■ **Stored data**:
• • •
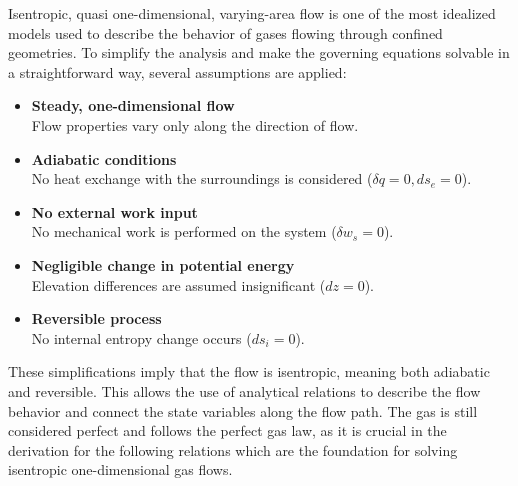 	Isentropic, quasi one-dimensional, varying-area flow is one of the most idealized models used to describe the behavior of gases flowing through confined geometries.
	To simplify the analysis and make the governing equations solvable in a straightforward way, several assumptions are applied:
	\begin{itemize}
	    \item \textbf{Steady, one-dimensional flow}\\
		Flow properties vary only along the direction of flow.
	    \item \textbf{Adiabatic conditions}\\
		No heat exchange with the surroundings is considered ($\delta q = 0, ds_e = 0$).
	    \item \textbf{No external work input}\\
		No mechanical work is performed on the system ($\delta w_s = 0$).
	    \item \textbf{Negligible change in potential energy}\\
		Elevation differences are assumed insignificant ($dz = 0$).
	    \item \textbf{Reversible process}\\
		No internal entropy change occurs ($ds_i = 0$).
	\end{itemize}
	These simplifications imply that the flow is isentropic, meaning both adiabatic and reversible.
	This allows the use of analytical relations to describe the flow behavior and connect the state variables along the flow path.
	The gas is still considered perfect and follows the perfect gas law, as it is crucial in the derivation for the following relations which are the foundation for solving isentropic one-dimensional gas flows.

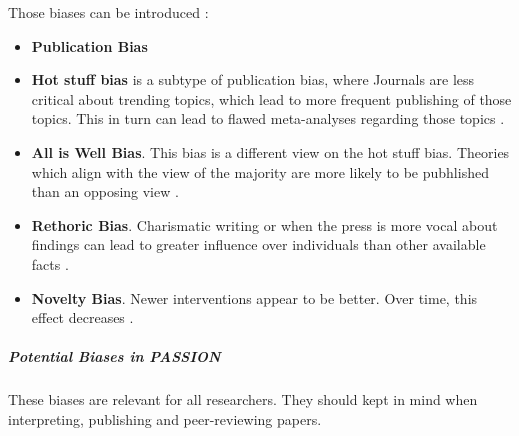 \documentclass[12pt, a4paper, oneside]{book}   	%
\begin{document}
			Those biases can be introduced :
			\begin{itemize}
				\item \textbf{Publication Bias}
				\item \textbf{Hot stuff bias} is a subtype of publication bias, where Journals are less critical about trending topics, which lead to more frequent publishing of those topics. This in turn can lead to flawed meta-analyses regarding those topics  \autocite{Chakraborty_2024, c22, c23, c19}.
				\item \textbf{All is Well Bias}. This bias is a different view on the hot stuff bias. Theories which align with the view of the majority are more likely to be pubhlished than an opposing view \autocite{Chakraborty_2024, c7,c10-12}.
				\item \textbf{Rethoric Bias}. Charismatic writing or when the press is more vocal about findings can lead to greater influence over individuals than other available facts \autocite{Chakraborty_2024}.
				\item \textbf{Novelty Bias}. Newer interventions appear to be better. Over time, this effect decreases \autocite{Chakraborty_2024}.
			\end{itemize}
			
			\subparagraph{Potential Biases in PASSION}
			These biases are relevant for all researchers. They should kept in mind when interpreting, publishing and peer-reviewing papers.
			
			
			
\end{document}
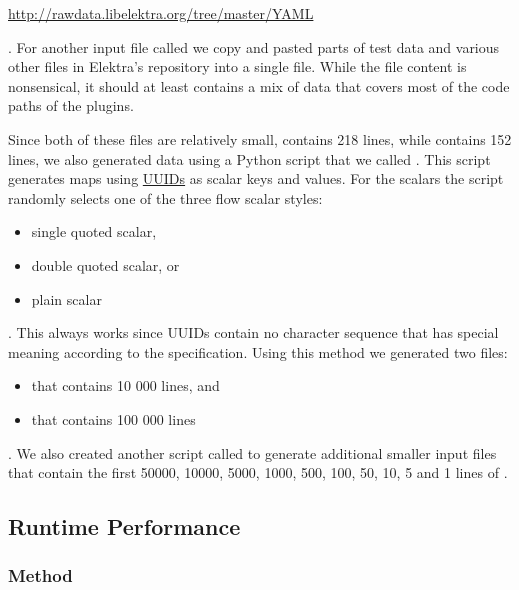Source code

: \begin{leftbar}
  \url{http://rawdata.libelektra.org/tree/master/YAML}
\end{leftbar}

. For another input file called \FileCombined{} we copy and pasted parts of test data and various other  files in Elektra’s repository into a single file. While the file content is nonsensical, it should at least contains a mix of  data that covers most of the code paths of the  plugins.

Since both of these files are relatively small, \FileKeyFrames{} contains 218 lines, while \FileCombined{} contains 152 lines, we also generated data using a Python script that we called \FileGenerateYAML{}. This script generates  maps using \href{https://en.wikipedia.org/wiki/Universally_unique_identifier}{\glspl{UUID}} as scalar keys and values. For the  scalars the script randomly selects one of the three flow scalar styles:

\begin{itemize}
  \item single quoted scalar,
  \item double quoted scalar, or
  \item plain scalar
\end{itemize}

. This always works since \glspl{UUID} contain no character sequence that has special meaning according to the  specification. Using this method we generated two files:

\begin{itemize}
  \item \FileGenerated{} that contains 10 000 lines, and

  \item \FileGeneratedHundredThousand{} that contains 100 000 lines
\end{itemize}

. We also created another script called \FileCutInput{} to generate additional smaller input files that contain the first 50000, 10000, 5000, 1000, 500, 100, 50, 10, 5 and 1 lines of \FileGeneratedHundredThousand{}.

\subsection{Runtime Performance}
\label{sec:run_time_performance}

\subsubsection{Method}

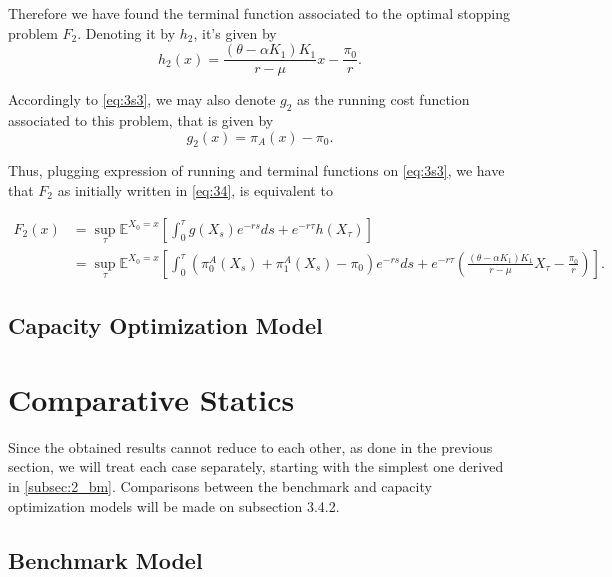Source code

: Therefore we have found the terminal function associated to the optimal stopping problem $F_2$. Denoting it by $h_2$, it's given by
$$h_2(x)=\frac{(\theta-\alpha K_1)K_1}{r-\mu} x -\frac{\pi_0}{r}.$$

Accordingly to \eqref{eq:3s3}, we may also denote $g_2$ as the running cost function associated to this problem, that is given by
$$g_2(x)=\pi_A(x)-\pi_0.$$

Thus, plugging expression of running and terminal functions on \eqref{eq:3s3}, we have that $F_2$ as initially written in \eqref{eq:34}, is equivalent to

\begin{align}
F_2(x)&=\sup_{\tau} \mathds{E}^{X_0=x} \left[ \int_0^{\tau} g(X_s) e^{-rs}ds + e^{-r\tau}h(X_\tau)  \right]\\
&=\sup_{\tau} \mathds{E}^{X_0=x} \left[ \int_0^{\tau} \left( \pi_0^A(X_s)+\pi_1^A(X_s)-\pi_0 \right) e^{-rs}ds + e^{-r\tau} \left(   \frac{(\theta-\alpha K_1)K_1}{r-\mu} X_{\tau} -\frac{\pi_0}{r} \right)  \right].
\label{eq:3s10}
\end{align}


\subsection{Capacity Optimization Model}
\label{subsec:2_com}





\section{Comparative Statics}
Since the obtained results cannot reduce to each other, as done in the previous section, we will treat each case separately, starting with the simplest one derived in \ref{subsec:2_bm}.
Comparisons between the benchmark and capacity optimization models will be made on subsection 3.4.2.\\

\subsection{Benchmark Model}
• • •
Return each line in the records that holds the string "delta".

		No heat exchange with the surroundings is considered ($\delta q = 0, ds_e = 0$).
		No mechanical work is performed on the system ($\delta w_s = 0$).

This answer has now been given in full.